From: Haozhong Zhang
Date: Tue Oct 11 2016 - 03:12:09 EST


On 10/10/16 09:24, Dan Williams wrote:
> On Sun, Oct 9, 2016 at 11:32 PM, Haozhong Zhang
> <haozhong.zhang@xxxxxxxxx> wrote:
> > On 10/09/16 20:45, Dan Williams wrote:
> >> On Sun, Oct 9, 2016 at 5:35 PM, Haozhong Zhang <haozhong.zhang@xxxxxxxxx> wrote:
> >> > Overview
> >> > ========
> >> > This RFC kernel patch series along with corresponding patch series of
> >> > Xen, QEMU and ndctl implements Xen vNVDIMM, which can map the host
> >> > NVDIMM devices to Xen HVM domU as vNVDIMM devices.
> >> >
> >> > Xen hypervisor does not include an NVDIMM driver, so it needs the
> >> > assistance from the driver in Dom0 Linux kernel to manage NVDIMM
> >> > devices. We currently only supports NVDIMM devices in pmem mode.
> >> >
> >> > Design and Implementation
> >> > =========================
> >> > The complete design can be found at
> >> > https://lists.xenproject.org/archives/html/xen-devel/2016-07/msg01921.html.
> >>
> >> The KVM enabling for persistent memory does not need this support from
> >> the kernel, and as far as I can see neither does Xen. If the
> >> hypervisor needs to reserve some space it can simply trim the amount
> >> that it hands to the guest.
> >>
> >
> > Xen does not have the NVDIMM driver, so it cannot operate on NVDIMM
> > devices by itself. Instead it relies on the driver in Dom0 Linux to
> > probe NVDIMM and make the reservation.
>
> I'm missing something because the design document talks about mmap'ing
> files on a DAX filesystem. So, I'm assuming it is similar to the KVM
> NVDIMM virtualization case where an mmap range in dom0 is translated
> into a guest physical range. The suggestion is to reserve some memory
> out of that mapping rather than introduce a new info block /
> reservation type to the sub-system.

Just like struct page to linux, Xen hypervisor uses a struct page_info
for its memory management. We are facing the same problem as linux
kernel: where we store those structs for pmem, and decided to put them
on a reserved area on pmem, similar to what pfn device in kernel does.

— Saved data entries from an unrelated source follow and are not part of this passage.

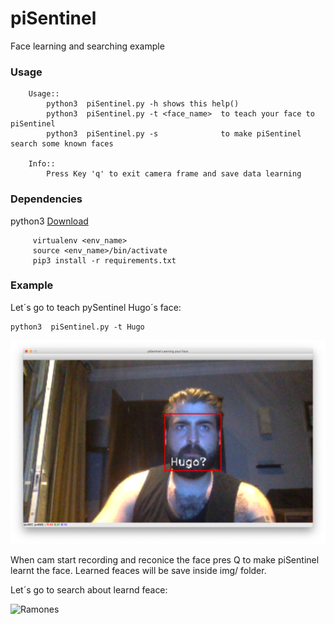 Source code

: # piSentinel

Face learning and searching example


### Usage

        Usage::
            python3  piSentinel.py -h shows this help()
            python3  piSentinel.py -t <face_name>  to teach your face to piSentinel
            python3  piSentinel.py -s              to make piSentinel search some known faces
            
        Info:: 
            Press Key 'q' to exit camera frame and save data learning
            
### Dependencies

   python3 [Download](https://www.python.org/downloads/)
   
         virtualenv <env_name>
         source <env_name>/bin/activate
         pip3 install -r requirements.txt
         
### Example

Let´s go to teach pySentinel Hugo´s face:

    python3  piSentinel.py -t Hugo
    
 ![Hugo](https://github.com/hugobarzano/piSentinel/blob/master/img/doc_hugo.png "Hugo")
 
 
 When cam start recording and reconice the face pres Q to make piSentinel learnt the face. 
 Learned feaces will be save inside img/ folder. 
 
 Let´s go to search about learnd feace:
 
  ![Ramones](c/common/images/icon48.png "Ramones Tablet")

 





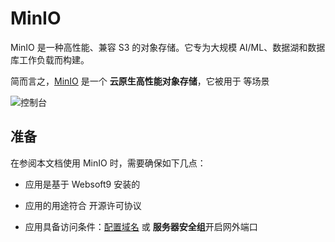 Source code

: # MinIO

MinIO 是一种高性能、兼容 S3 的对象存储。它专为大规模 AI/ML、数据湖和数据库工作负载而构建。

简而言之，[MinIO](https://min.io/) 是一个 **云原生高性能对象存储**，它被用于  等场景


![控制台](https://libs.websoft9.com/Websoft9/DocsPicture/zh/minio/minio-gui-websoft9.png)


## 准备

在参阅本文档使用 MinIO 时，需要确保如下几点：

- 应用是基于 Websoft9 安装的

- 应用的用途符合 [](https://some_license_url) 开源许可协议

- 应用具备访问条件：[配置域名](./guide/appsetdomain) 或 **服务器安全组**开启网外端口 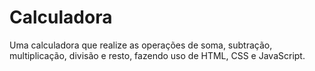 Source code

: # Calculadora
 Uma calculadora que realize as operações de soma, subtração, multiplicação, divisão e resto, fazendo uso de HTML, CSS e JavaScript.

Reserving at the moment of mmap and out of what is mapped does not
work. It's a bootstrap problem: Xen needs the information of those
pages, which are stored in struct page_info, at the moment of
mapping. That is, page_info structs for pmem pages should be prepared
before those pages are actually used.

However, as the ongoing discussion in another thread with Andrew
Cooper, if Xen hypervisor turns to treat pmem pages as MMIO, then the
reservation may not be needed. Let's see what conclusion will be
reached there.

Thanks,
Haozhong